2. If I am not employed, do any of the private health insurance companies offer individual plans, or am I excluded from them all on the basis of my pre-existing condition? If I’m excluded from all options, then I pursue Cover Colorado. (Other states have similar plans, such as the Oregon Medical Insurance Pool.) If I’m not excluded from all options, how do the individual plan costs compared to my only other option: Cover Colorado?
3. If I’m self-employed, do I qualify as a Business Group of One? If so, I qualify for group health plans, and I can’t be denied. However, because group plans are significantly more expensive than individual plans, do I also qualify for individual plans, or would I be denied from them all? If some would accept me, how do their costs compare to a group plan, and how do either one of those costs compare to the state-based option?
It’s enough to really get your head spinning. But as you can see, there are options. The private insurance companies, in my opinion, have some deplorable practices.

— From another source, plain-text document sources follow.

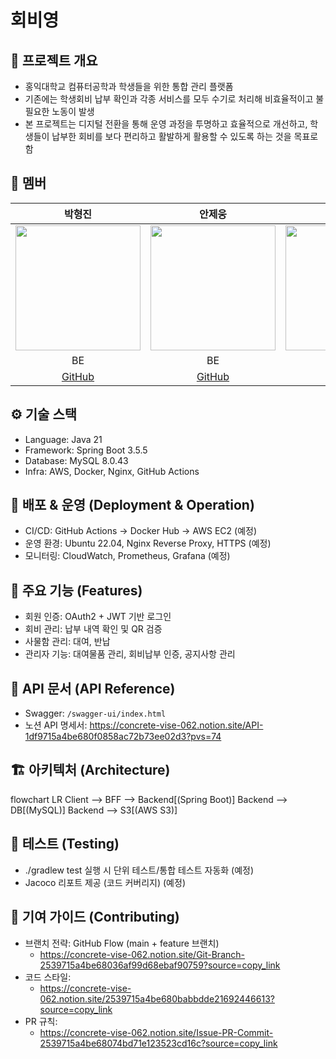 # 회비영

## 📌 프로젝트 개요
- 홍익대학교 컴퓨터공학과 학생들을 위한 통합 관리 플랫폼
- 기존에는 학생회비 납부 확인과 각종 서비스를 모두 수기로 처리해 비효율적이고 불필요한 노동이 발생
- 본 프로젝트는 디지털 전환을 통해 운영 과정을 투명하고 효율적으로 개선하고, 학생들이 납부한 회비를 보다 편리하고 활발하게 활용할 수 있도록 하는 것을 목표로 함

## 👥 멤버
| 박형진 | 안제웅 | 윤현일 |
|:------:|:------:|:------:|
| <img src="https://github.com/gud0217.png" width="200" height="200" /> | <img src="https://github.com/ajwoong.png" width="200" height="200" /> | <img src="https://github.com/yhi9839.png" width="200" height="200" /> |
| BE | BE | BE |
| [GitHub](https://github.com/gud0217) | [GitHub](https://github.com/ajwoong) | [GitHub](https://github.com/yhi9839) |

## ⚙️ 기술 스택
- Language: Java 21
- Framework: Spring Boot 3.5.5
- Database: MySQL 8.0.43
- Infra: AWS, Docker, Nginx, GitHub Actions

## 🚀 배포 & 운영 (Deployment & Operation)
- CI/CD: GitHub Actions → Docker Hub → AWS EC2 (예정)
- 운영 환경: Ubuntu 22.04, Nginx Reverse Proxy, HTTPS (예정)
- 모니터링: CloudWatch, Prometheus, Grafana (예정)

## 🔑 주요 기능 (Features)
- 회원 인증: OAuth2 + JWT 기반 로그인
- 회비 관리: 납부 내역 확인 및 QR 검증
- 사물함 관리: 대여, 반납
- 관리자 기능: 대여물품 관리, 회비납부 인증, 공지사항 관리

## 📡 API 문서 (API Reference)
- Swagger: `/swagger-ui/index.html`
- 노션 API 명세서: https://concrete-vise-062.notion.site/API-1df9715a4be680f0858ac72b73ee02d3?pvs=74

## 🏗️ 아키텍처 (Architecture)
flowchart LR
  Client --> BFF --> Backend[(Spring Boot)]
  Backend --> DB[(MySQL)]
  Backend --> S3[(AWS S3)]
  
## 🧪 테스트 (Testing)
- ./gradlew test 실행 시 단위 테스트/통합 테스트 자동화 (예정)
- Jacoco 리포트 제공 (코드 커버리지) (예정)

## 🤝 기여 가이드 (Contributing)
- 브랜치 전략: GitHub Flow (main + feature 브랜치)
  - https://concrete-vise-062.notion.site/Git-Branch-2539715a4be68036af99d68ebaf90759?source=copy_link
- 코드 스타일:
  - https://concrete-vise-062.notion.site/2539715a4be680babbdde21692446613?source=copy_link
- PR 규칙:
   - https://concrete-vise-062.notion.site/Issue-PR-Commit-2539715a4be68074bd71e123523cd16c?source=copy_link
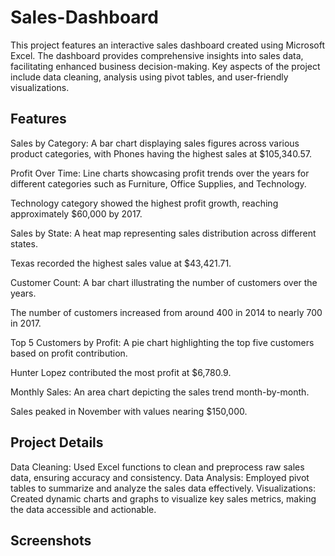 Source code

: # Sales-Dashboard
This project features an interactive sales dashboard created using Microsoft Excel. The dashboard provides comprehensive insights into sales data, facilitating enhanced business decision-making. Key aspects of the project include data cleaning, analysis using pivot tables, and user-friendly visualizations.

## Features
Sales by Category: A bar chart displaying sales figures across various product categories, with Phones having the highest sales at $105,340.57.

Profit Over Time: Line charts showcasing profit trends over the years for different categories such as Furniture, Office Supplies, and Technology.

Technology category showed the highest profit growth, reaching approximately $60,000 by 2017.

Sales by State: A heat map representing sales distribution across different states.

Texas recorded the highest sales value at $43,421.71.

Customer Count: A bar chart illustrating the number of customers over the years.

The number of customers increased from around 400 in 2014 to nearly 700 in 2017.

Top 5 Customers by Profit: A pie chart highlighting the top five customers based on profit contribution.

Hunter Lopez contributed the most profit at $6,780.9.

Monthly Sales: An area chart depicting the sales trend month-by-month.

Sales peaked in November with values nearing $150,000.


## Project Details
Data Cleaning: Used Excel functions to clean and preprocess raw sales data, ensuring accuracy and consistency.
Data Analysis: Employed pivot tables to summarize and analyze the sales data effectively.
Visualizations: Created dynamic charts and graphs to visualize key sales metrics, making the data accessible and actionable.


## Screenshots

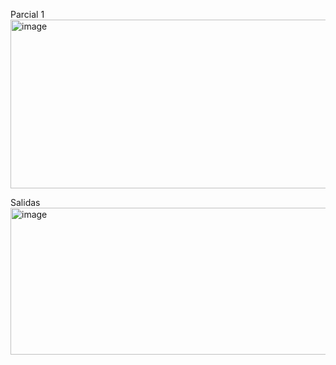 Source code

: Parcial 1
<img width="657" height="270" alt="image" src="https://github.com/user-attachments/assets/e3a7d0c8-786c-4c82-b53f-9345dcc77656" />

Salidas
<img width="933" height="235" alt="image" src="https://github.com/user-attachments/assets/2d0b8a77-a8c9-41d2-8d0b-2f471b665cd8" />
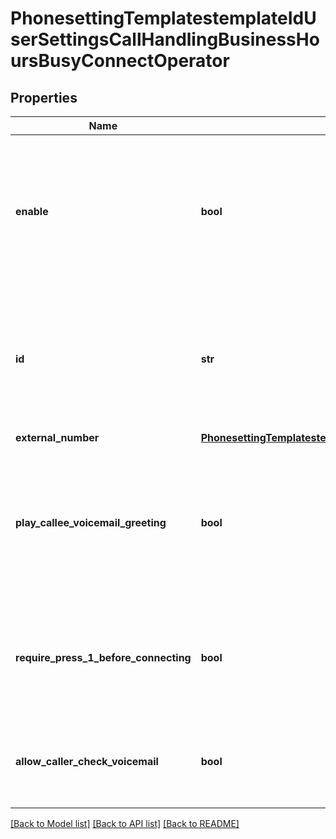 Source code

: # PhonesettingTemplatestemplateIdUserSettingsCallHandlingBusinessHoursBusyConnectOperator

## Properties
Name | Type | Description | Notes
------------ | ------------- | ------------- | -------------
**enable** | **bool** | Whether to enable a connection to an operator. It requires the user to input the &#x60;ID&#x60; if you want to enable. It&#x27;s available only when the &#x60;busy_action&#x60; is &#x60;0&#x60;. | [optional] 
**id** | **str** | The extension ID of user, zoomRoom, commonArea, autoReceptionist, callQueue, or sharedLineGroup. It&#x27;s available only when the &#x60;busy_action&#x60; is &#x60;0&#x60;, &#x60;26&#x60; or &#x60;50&#x60;. | [optional] 
**external_number** | [**PhonesettingTemplatestemplateIdUserSettingsCallHandlingBusinessHoursBusyConnectOperatorExternalNumber**](PhonesettingTemplatestemplateIdUserSettingsCallHandlingBusinessHoursBusyConnectOperatorExternalNumber.md) |  | [optional] 
**play_callee_voicemail_greeting** | **bool** | Whether to play the callee&#x27;s voicemail greeting when the caller reaches the end of forwarding sequence. Make available only when the &#x60;busy_action&#x60; is &#x60;0&#x60; or &#x60;50&#x60;. | [optional] 
**require_press_1_before_connecting** | **bool** | Whether to require pressing 1 before connecting the call. Make available only when the &#x60;busy_action&#x60; is &#x60;11&#x60; or &#x27;26&#x27;. | [optional] 
**allow_caller_check_voicemail** | **bool** | Whether to allow callers to check their voicemail. Make available only when the &#x60;busy_action&#x60; is &#x60;0&#x60;. | [optional] 

[[Back to Model list]](../README.md#documentation-for-models) [[Back to API list]](../README.md#documentation-for-api-endpoints) [[Back to README]](../README.md)

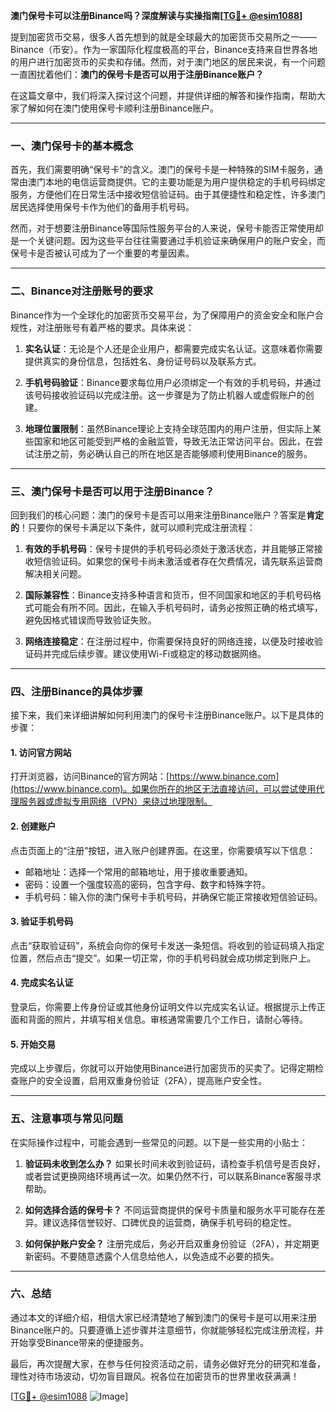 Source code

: **澳门保号卡可以注册Binance吗？深度解读与实操指南[[TG💪+ @esim1088](https://t.me/s/esim1088)]**

提到加密货币交易，很多人首先想到的就是全球最大的加密货币交易所之一——Binance（币安）。作为一家国际化程度极高的平台，Binance支持来自世界各地的用户进行加密货币的买卖和存储。然而，对于澳门地区的居民来说，有一个问题一直困扰着他们：**澳门的保号卡是否可以用于注册Binance账户？**

在这篇文章中，我们将深入探讨这个问题，并提供详细的解答和操作指南，帮助大家了解如何在澳门使用保号卡顺利注册Binance账户。

---

### 一、澳门保号卡的基本概念

首先，我们需要明确“保号卡”的含义。澳门的保号卡是一种特殊的SIM卡服务，通常由澳门本地的电信运营商提供。它的主要功能是为用户提供稳定的手机号码绑定服务，方便他们在日常生活中接收短信验证码。由于其便捷性和稳定性，许多澳门居民选择使用保号卡作为他们的备用手机号码。

然而，对于想要注册Binance等国际性服务平台的人来说，保号卡能否正常使用却是一个关键问题。因为这些平台往往需要通过手机验证来确保用户的账户安全，而保号卡是否被认可成为了一个重要的考量因素。

---

### 二、Binance对注册账号的要求

Binance作为一个全球化的加密货币交易平台，为了保障用户的资金安全和账户合规性，对注册账号有着严格的要求。具体来说：

1. **实名认证**：无论是个人还是企业用户，都需要完成实名认证。这意味着你需要提供真实的身份信息，包括姓名、身份证号码以及联系方式。
   
2. **手机号码验证**：Binance要求每位用户必须绑定一个有效的手机号码，并通过该号码接收验证码以完成注册。这一步骤是为了防止机器人或虚假账户的创建。

3. **地理位置限制**：虽然Binance理论上支持全球范围内的用户注册，但实际上某些国家和地区可能受到严格的金融监管，导致无法正常访问平台。因此，在尝试注册之前，务必确认自己的所在地区是否能够顺利使用Binance的服务。

---

### 三、澳门保号卡是否可以用于注册Binance？

回到我们的核心问题：澳门的保号卡是否可以用来注册Binance账户？答案是**肯定的**！只要你的保号卡满足以下条件，就可以顺利完成注册流程：

1. **有效的手机号码**：保号卡提供的手机号码必须处于激活状态，并且能够正常接收短信验证码。如果您的保号卡尚未激活或者存在欠费情况，请先联系运营商解决相关问题。

2. **国际兼容性**：Binance支持多种语言和货币，但不同国家和地区的手机号码格式可能会有所不同。因此，在输入手机号码时，请务必按照正确的格式填写，避免因格式错误而导致验证失败。

3. **网络连接稳定**：在注册过程中，你需要保持良好的网络连接，以便及时接收验证码并完成后续步骤。建议使用Wi-Fi或稳定的移动数据网络。

---

### 四、注册Binance的具体步骤

接下来，我们来详细讲解如何利用澳门的保号卡注册Binance账户。以下是具体的步骤：

#### 1. 访问官方网站
打开浏览器，访问Binance的官方网站：[https://www.binance.com](https://www.binance.com)。如果你所在的地区无法直接访问，可以尝试使用代理服务器或虚拟专用网络（VPN）来绕过地理限制。

#### 2. 创建账户
点击页面上的“注册”按钮，进入账户创建界面。在这里，你需要填写以下信息：
- 邮箱地址：选择一个常用的邮箱地址，用于接收重要通知。
- 密码：设置一个强度较高的密码，包含字母、数字和特殊字符。
- 手机号码：输入你的澳门保号卡手机号码，并确保它能正常接收短信验证码。

#### 3. 验证手机号码
点击“获取验证码”，系统会向你的保号卡发送一条短信。将收到的验证码填入指定位置，然后点击“提交”。如果一切正常，你的手机号码就会成功绑定到账户上。

#### 4. 完成实名认证
登录后，你需要上传身份证或其他身份证明文件以完成实名认证。根据提示上传正面和背面的照片，并填写相关信息。审核通常需要几个工作日，请耐心等待。

#### 5. 开始交易
完成以上步骤后，你就可以开始使用Binance进行加密货币的买卖了。记得定期检查账户的安全设置，启用双重身份验证（2FA），提高账户安全性。

---

### 五、注意事项与常见问题

在实际操作过程中，可能会遇到一些常见的问题。以下是一些实用的小贴士：

1. **验证码未收到怎么办？**
   如果长时间未收到验证码，请检查手机信号是否良好，或者尝试更换网络环境再试一次。如果仍然不行，可以联系Binance客服寻求帮助。

2. **如何选择合适的保号卡？**
   不同运营商提供的保号卡质量和服务水平可能存在差异。建议选择信誉较好、口碑优良的运营商，确保手机号码的稳定性。

3. **如何保护账户安全？**
   注册完成后，务必开启双重身份验证（2FA），并定期更新密码。不要随意透露个人信息给他人，以免造成不必要的损失。

---

### 六、总结

通过本文的详细介绍，相信大家已经清楚地了解到澳门的保号卡是可以用来注册Binance账户的。只要遵循上述步骤并注意细节，你就能够轻松完成注册流程，并开始享受Binance带来的便捷服务。

最后，再次提醒大家，在参与任何投资活动之前，请务必做好充分的研究和准备，理性对待市场波动，切勿盲目跟风。祝各位在加密货币的世界里收获满满！

[[TG💪+ @esim1088](https://t.me/s/esim1088) ![Image](https://i.postimg.cc/4NQfJmqS/Snipaste-2025-05-13-00-14-12.png)]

But some do offer coverage to people with Celiac, and a combination of state-based legislation and a state-based health insurance option offer further protections and choice for consumers like you and me. But if I’ve made any case over the course of the three posts this week, it’s that nationwide health care reform is badly needed.
I can’t predict what that reform will look like in the end, but if we (people with Celiac Disease and gluten intolerance and wheat allergy and a long list of other pre-existing conditions) don’t speak up and advocate, then that reform may not – or likely, will not – meet our needs. And that’s who the reform is most meant to help…we the people. Not we the people without pre-existing conditions. All people. Ensuring health coverage for someone with Celiac Disease shouldn’t be this difficult, or this labrynthine. And so raise your gluten-free voice, and be part of making that desperately needed reform happen.